WHAT THIS TASK INVOLVES
Using the data below, work out how many of its lines contain "전자문서", and give that number with nothing added.
INPUT RECORDS: Begin
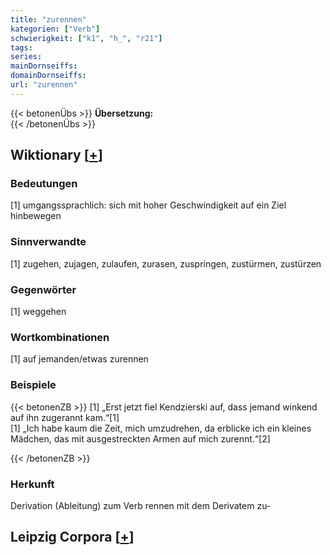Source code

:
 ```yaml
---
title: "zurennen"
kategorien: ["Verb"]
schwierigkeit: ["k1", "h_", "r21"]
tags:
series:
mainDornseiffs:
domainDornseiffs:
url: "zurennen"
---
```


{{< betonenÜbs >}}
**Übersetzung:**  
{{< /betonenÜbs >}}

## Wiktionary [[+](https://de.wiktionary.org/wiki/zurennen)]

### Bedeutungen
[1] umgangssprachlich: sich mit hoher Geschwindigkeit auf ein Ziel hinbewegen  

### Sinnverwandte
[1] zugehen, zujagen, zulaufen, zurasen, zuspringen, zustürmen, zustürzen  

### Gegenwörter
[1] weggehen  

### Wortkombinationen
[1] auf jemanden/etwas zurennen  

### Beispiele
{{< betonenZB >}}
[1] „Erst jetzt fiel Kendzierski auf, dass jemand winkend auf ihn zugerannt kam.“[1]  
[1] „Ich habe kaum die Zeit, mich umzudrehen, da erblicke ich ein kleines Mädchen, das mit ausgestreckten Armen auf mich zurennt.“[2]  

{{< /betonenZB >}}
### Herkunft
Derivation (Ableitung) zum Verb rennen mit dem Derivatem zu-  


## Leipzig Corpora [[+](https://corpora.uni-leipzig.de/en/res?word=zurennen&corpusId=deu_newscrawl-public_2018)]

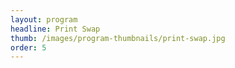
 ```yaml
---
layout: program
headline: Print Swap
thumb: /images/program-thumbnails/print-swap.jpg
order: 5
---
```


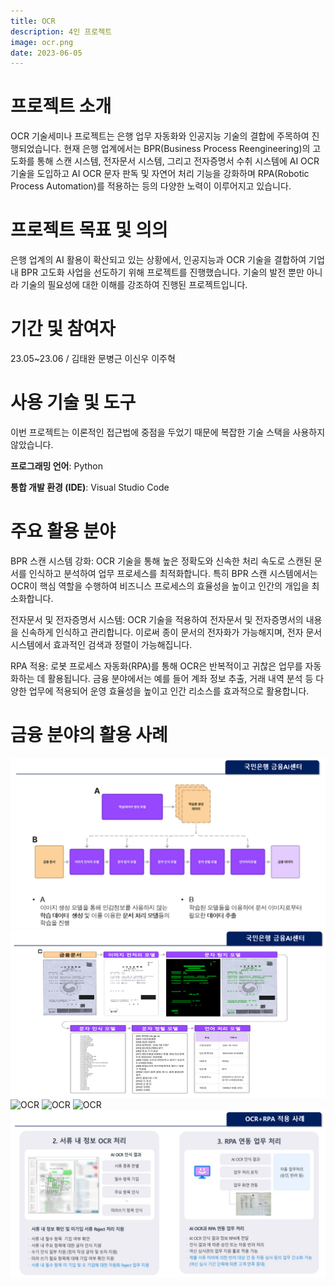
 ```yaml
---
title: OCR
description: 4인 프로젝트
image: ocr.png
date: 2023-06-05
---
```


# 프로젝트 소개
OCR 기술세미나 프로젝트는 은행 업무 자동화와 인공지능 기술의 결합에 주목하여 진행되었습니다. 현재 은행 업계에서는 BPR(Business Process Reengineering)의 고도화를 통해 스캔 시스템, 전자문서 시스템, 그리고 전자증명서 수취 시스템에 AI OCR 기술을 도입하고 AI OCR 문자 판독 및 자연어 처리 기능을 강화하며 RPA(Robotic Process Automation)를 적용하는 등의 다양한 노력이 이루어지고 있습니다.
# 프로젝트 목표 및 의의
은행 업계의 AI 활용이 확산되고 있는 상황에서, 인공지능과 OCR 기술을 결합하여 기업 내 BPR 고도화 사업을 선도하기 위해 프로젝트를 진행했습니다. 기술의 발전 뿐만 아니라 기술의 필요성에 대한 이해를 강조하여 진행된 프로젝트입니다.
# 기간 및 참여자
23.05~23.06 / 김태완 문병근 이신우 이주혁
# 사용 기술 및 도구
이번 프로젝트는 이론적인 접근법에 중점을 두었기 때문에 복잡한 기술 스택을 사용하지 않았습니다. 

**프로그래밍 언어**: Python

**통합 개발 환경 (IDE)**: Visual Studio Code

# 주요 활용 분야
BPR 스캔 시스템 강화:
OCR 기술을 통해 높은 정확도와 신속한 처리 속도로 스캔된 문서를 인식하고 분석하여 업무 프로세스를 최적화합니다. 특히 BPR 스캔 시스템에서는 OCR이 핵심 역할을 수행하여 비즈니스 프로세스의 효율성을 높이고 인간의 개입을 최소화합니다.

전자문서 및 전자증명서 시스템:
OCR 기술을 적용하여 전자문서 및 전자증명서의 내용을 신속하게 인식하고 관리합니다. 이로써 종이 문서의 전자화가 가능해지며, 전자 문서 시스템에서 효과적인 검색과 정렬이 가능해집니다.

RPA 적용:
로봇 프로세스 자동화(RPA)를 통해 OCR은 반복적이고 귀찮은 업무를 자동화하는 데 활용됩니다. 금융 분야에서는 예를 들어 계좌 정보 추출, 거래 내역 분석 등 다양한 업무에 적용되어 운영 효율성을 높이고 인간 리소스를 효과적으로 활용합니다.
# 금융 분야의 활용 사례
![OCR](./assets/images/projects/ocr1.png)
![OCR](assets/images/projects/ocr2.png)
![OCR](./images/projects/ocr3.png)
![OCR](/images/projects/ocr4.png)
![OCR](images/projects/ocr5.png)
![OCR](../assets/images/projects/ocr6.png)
INPUT RECORDS: End
EXERCISE OUTPUT
3